*Work required*
Which lines below contain "wisps"? Pull them out.

*Material for this exercise*
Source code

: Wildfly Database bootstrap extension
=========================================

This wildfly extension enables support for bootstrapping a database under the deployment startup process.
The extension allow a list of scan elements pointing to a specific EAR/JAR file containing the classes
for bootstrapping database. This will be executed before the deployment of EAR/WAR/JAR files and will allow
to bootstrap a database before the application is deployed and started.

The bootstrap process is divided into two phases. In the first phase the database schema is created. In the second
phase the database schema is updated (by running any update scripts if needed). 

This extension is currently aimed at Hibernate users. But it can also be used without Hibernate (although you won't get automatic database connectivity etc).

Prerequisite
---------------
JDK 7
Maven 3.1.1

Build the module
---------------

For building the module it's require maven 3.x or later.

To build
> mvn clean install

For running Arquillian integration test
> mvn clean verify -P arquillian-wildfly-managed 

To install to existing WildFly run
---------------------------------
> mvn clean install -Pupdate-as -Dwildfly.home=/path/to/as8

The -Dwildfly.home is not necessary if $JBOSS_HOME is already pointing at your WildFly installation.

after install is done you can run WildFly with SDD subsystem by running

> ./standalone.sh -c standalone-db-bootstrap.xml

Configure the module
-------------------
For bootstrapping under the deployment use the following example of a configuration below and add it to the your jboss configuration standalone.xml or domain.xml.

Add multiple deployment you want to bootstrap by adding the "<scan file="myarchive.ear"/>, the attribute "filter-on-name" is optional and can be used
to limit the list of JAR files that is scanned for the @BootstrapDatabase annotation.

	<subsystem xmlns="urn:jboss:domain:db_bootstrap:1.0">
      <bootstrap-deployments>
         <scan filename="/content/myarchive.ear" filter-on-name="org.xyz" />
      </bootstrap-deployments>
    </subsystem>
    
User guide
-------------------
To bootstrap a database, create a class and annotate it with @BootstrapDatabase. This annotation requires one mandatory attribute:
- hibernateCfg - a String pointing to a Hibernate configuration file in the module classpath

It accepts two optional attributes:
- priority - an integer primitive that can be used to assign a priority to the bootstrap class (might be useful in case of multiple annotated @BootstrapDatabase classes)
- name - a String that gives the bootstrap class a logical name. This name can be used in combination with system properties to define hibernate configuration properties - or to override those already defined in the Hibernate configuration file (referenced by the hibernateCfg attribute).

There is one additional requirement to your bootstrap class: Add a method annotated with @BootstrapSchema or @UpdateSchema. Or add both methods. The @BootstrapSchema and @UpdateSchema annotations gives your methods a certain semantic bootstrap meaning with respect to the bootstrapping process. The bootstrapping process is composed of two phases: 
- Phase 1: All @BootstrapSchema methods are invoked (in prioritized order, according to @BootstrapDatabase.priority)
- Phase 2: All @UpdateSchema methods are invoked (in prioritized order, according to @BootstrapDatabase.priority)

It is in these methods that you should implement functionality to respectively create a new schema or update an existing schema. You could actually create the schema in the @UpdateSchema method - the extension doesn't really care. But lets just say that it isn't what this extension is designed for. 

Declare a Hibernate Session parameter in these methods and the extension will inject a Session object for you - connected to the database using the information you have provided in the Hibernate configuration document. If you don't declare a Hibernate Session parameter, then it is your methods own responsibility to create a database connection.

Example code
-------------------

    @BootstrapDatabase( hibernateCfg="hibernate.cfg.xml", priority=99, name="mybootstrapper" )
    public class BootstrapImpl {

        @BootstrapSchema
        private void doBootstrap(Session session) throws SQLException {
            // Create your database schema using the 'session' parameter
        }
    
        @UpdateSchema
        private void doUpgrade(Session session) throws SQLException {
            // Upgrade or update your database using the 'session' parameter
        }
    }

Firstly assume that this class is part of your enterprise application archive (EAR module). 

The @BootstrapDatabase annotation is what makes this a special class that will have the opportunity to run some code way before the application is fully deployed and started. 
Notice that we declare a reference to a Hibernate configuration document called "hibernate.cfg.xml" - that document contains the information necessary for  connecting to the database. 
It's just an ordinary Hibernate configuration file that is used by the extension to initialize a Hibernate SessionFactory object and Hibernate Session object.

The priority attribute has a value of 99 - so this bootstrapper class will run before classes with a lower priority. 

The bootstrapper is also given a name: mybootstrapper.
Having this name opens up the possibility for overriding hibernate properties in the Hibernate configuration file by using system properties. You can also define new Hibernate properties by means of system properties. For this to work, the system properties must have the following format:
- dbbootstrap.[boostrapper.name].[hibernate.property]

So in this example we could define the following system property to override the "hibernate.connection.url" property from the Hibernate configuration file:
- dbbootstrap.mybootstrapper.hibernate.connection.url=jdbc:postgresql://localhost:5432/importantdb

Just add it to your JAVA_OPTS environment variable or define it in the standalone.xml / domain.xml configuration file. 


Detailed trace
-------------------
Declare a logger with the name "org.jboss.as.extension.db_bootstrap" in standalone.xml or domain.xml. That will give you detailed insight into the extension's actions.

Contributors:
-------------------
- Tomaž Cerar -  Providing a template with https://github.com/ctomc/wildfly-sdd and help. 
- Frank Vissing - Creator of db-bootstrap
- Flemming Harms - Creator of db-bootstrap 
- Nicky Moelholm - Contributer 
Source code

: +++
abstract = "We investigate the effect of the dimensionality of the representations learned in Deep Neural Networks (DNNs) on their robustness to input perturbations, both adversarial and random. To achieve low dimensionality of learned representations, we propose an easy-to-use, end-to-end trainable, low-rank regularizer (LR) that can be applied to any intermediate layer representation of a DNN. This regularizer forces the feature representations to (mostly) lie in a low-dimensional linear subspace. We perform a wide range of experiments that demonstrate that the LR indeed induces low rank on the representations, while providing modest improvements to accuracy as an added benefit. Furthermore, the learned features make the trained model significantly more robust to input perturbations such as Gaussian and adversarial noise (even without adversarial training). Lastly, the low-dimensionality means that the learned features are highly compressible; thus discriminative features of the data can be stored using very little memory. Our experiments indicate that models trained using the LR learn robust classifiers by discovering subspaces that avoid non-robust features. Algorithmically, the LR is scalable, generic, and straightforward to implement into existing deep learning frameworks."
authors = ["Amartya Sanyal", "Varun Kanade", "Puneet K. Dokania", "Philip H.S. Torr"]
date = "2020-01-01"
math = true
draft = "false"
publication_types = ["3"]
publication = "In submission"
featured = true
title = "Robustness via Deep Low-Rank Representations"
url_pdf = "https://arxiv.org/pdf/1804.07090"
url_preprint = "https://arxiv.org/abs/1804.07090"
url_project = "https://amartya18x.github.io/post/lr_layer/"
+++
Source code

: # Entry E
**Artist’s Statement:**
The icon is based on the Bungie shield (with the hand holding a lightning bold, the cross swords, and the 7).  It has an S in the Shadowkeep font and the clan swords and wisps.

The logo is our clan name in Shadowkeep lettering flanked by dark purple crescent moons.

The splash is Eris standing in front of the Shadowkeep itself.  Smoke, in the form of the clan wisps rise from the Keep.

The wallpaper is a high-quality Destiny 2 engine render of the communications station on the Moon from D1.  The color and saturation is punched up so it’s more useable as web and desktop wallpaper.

*Completed exercise*
The icon is based on the Bungie shield (with the hand holding a lightning bold, the cross swords, and the 7).  It has an S in the Shadowkeep font and the clan swords and wisps.
The splash is Eris standing in front of the Shadowkeep itself.  Smoke, in the form of the clan wisps rise from the Keep.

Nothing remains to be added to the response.